◆ What you will do
Please give back only the lines below from the one containing "这种矿基本分布于各个时代的造山带。" to the one containing "而且我国最大规模的锂矿都储存在青藏高原上，既要 **降低** 高原开发的成本，还要", each repeated word for word, both ends included.

(Stored data entries)

►

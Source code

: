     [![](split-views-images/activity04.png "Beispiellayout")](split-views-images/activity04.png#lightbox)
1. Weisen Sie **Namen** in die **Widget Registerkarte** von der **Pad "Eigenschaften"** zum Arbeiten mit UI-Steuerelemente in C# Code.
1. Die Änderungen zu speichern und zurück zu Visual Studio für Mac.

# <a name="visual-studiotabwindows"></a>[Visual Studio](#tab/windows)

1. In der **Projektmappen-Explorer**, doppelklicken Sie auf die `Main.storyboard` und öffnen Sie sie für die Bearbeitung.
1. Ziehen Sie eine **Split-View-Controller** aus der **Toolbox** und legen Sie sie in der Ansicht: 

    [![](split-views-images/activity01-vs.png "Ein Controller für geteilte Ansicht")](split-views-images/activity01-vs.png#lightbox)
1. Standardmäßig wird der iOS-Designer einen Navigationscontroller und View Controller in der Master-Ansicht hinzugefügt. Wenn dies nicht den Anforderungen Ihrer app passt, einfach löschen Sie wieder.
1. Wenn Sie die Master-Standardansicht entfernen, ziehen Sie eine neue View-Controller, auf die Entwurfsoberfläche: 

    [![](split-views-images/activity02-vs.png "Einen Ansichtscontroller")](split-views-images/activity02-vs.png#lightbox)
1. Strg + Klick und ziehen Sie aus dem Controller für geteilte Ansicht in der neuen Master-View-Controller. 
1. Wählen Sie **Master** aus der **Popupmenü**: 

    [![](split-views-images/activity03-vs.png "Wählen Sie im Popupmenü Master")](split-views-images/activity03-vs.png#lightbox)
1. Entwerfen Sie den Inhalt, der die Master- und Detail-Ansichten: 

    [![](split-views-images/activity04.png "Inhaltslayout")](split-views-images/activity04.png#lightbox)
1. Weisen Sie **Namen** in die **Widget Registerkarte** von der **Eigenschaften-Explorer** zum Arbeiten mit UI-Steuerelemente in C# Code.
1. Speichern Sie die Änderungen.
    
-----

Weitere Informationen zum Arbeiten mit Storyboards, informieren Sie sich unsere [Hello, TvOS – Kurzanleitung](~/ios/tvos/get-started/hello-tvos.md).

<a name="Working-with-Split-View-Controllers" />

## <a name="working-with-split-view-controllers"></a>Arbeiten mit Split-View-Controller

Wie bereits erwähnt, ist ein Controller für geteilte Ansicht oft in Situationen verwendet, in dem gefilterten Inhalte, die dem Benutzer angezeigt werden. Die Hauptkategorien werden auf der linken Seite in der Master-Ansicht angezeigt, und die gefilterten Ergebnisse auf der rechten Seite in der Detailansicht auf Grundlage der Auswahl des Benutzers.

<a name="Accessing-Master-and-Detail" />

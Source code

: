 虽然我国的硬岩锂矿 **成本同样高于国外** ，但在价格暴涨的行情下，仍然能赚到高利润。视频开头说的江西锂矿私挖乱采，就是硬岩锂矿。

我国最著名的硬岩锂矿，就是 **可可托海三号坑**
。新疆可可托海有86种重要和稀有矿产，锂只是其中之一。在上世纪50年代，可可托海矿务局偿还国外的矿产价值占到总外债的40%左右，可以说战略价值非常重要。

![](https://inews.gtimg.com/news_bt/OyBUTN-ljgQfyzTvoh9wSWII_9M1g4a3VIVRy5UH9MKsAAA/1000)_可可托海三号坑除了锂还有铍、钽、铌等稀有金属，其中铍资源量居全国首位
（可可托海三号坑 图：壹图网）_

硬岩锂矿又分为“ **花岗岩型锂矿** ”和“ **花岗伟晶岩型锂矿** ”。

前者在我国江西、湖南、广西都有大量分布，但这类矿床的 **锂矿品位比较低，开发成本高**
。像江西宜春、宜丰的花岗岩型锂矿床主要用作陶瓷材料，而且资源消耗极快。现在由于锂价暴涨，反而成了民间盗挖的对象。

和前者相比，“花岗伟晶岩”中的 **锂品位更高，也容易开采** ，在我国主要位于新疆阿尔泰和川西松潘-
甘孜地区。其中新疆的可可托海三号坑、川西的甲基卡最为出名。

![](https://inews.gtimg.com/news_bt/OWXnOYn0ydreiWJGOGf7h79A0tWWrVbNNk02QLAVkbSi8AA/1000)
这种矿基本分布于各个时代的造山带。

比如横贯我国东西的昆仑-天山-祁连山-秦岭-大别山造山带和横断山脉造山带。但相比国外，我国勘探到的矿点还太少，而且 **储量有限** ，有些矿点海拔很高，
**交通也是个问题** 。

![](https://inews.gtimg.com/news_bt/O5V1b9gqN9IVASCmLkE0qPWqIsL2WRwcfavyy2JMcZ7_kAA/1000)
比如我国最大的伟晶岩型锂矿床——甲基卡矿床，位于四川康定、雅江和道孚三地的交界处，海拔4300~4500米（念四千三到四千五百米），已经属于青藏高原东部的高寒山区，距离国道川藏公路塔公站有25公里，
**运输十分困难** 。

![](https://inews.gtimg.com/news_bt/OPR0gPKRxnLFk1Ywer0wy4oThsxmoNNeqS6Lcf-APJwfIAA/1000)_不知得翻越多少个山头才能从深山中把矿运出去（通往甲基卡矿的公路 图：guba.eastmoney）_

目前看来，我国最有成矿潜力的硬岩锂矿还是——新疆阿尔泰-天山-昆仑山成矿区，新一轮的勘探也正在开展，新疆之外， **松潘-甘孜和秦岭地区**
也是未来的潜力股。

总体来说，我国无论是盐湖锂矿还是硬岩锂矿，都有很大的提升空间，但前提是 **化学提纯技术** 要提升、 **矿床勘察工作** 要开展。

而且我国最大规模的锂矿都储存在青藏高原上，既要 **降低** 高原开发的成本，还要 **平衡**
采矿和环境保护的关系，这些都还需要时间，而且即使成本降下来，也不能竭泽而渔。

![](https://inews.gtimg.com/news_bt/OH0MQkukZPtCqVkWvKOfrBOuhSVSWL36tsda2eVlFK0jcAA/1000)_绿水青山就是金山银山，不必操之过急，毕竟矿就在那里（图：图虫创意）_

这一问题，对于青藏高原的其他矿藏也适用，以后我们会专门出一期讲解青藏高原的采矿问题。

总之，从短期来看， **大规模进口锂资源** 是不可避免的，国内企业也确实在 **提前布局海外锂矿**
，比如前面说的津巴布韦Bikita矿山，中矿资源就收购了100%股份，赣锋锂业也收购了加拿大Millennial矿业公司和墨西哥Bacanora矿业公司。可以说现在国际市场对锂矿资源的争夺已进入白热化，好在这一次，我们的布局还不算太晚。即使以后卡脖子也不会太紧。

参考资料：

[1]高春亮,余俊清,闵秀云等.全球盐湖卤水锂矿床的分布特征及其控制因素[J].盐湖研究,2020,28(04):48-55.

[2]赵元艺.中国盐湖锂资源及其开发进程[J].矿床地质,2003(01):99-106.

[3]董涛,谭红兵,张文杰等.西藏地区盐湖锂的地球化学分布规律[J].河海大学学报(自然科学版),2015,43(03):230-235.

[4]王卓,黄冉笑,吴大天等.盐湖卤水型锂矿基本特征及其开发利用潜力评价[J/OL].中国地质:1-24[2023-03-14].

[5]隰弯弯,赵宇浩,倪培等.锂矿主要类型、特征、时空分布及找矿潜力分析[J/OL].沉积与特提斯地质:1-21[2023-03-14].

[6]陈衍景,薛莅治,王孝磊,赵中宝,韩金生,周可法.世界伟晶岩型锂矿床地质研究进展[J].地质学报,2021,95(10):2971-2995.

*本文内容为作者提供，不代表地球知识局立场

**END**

◄

◆ Output
这种矿基本分布于各个时代的造山带。

比如横贯我国东西的昆仑-天山-祁连山-秦岭-大别山造山带和横断山脉造山带。但相比国外，我国勘探到的矿点还太少，而且 **储量有限** ，有些矿点海拔很高，
**交通也是个问题** 。

![](https://inews.gtimg.com/news_bt/O5V1b9gqN9IVASCmLkE0qPWqIsL2WRwcfavyy2JMcZ7_kAA/1000)
比如我国最大的伟晶岩型锂矿床——甲基卡矿床，位于四川康定、雅江和道孚三地的交界处，海拔4300~4500米（念四千三到四千五百米），已经属于青藏高原东部的高寒山区，距离国道川藏公路塔公站有25公里，
**运输十分困难** 。

![](https://inews.gtimg.com/news_bt/OPR0gPKRxnLFk1Ywer0wy4oThsxmoNNeqS6Lcf-APJwfIAA/1000)_不知得翻越多少个山头才能从深山中把矿运出去（通往甲基卡矿的公路 图：guba.eastmoney）_

目前看来，我国最有成矿潜力的硬岩锂矿还是——新疆阿尔泰-天山-昆仑山成矿区，新一轮的勘探也正在开展，新疆之外， **松潘-甘孜和秦岭地区**
也是未来的潜力股。

总体来说，我国无论是盐湖锂矿还是硬岩锂矿，都有很大的提升空间，但前提是 **化学提纯技术** 要提升、 **矿床勘察工作** 要开展。

而且我国最大规模的锂矿都储存在青藏高原上，既要 **降低** 高原开发的成本，还要 **平衡**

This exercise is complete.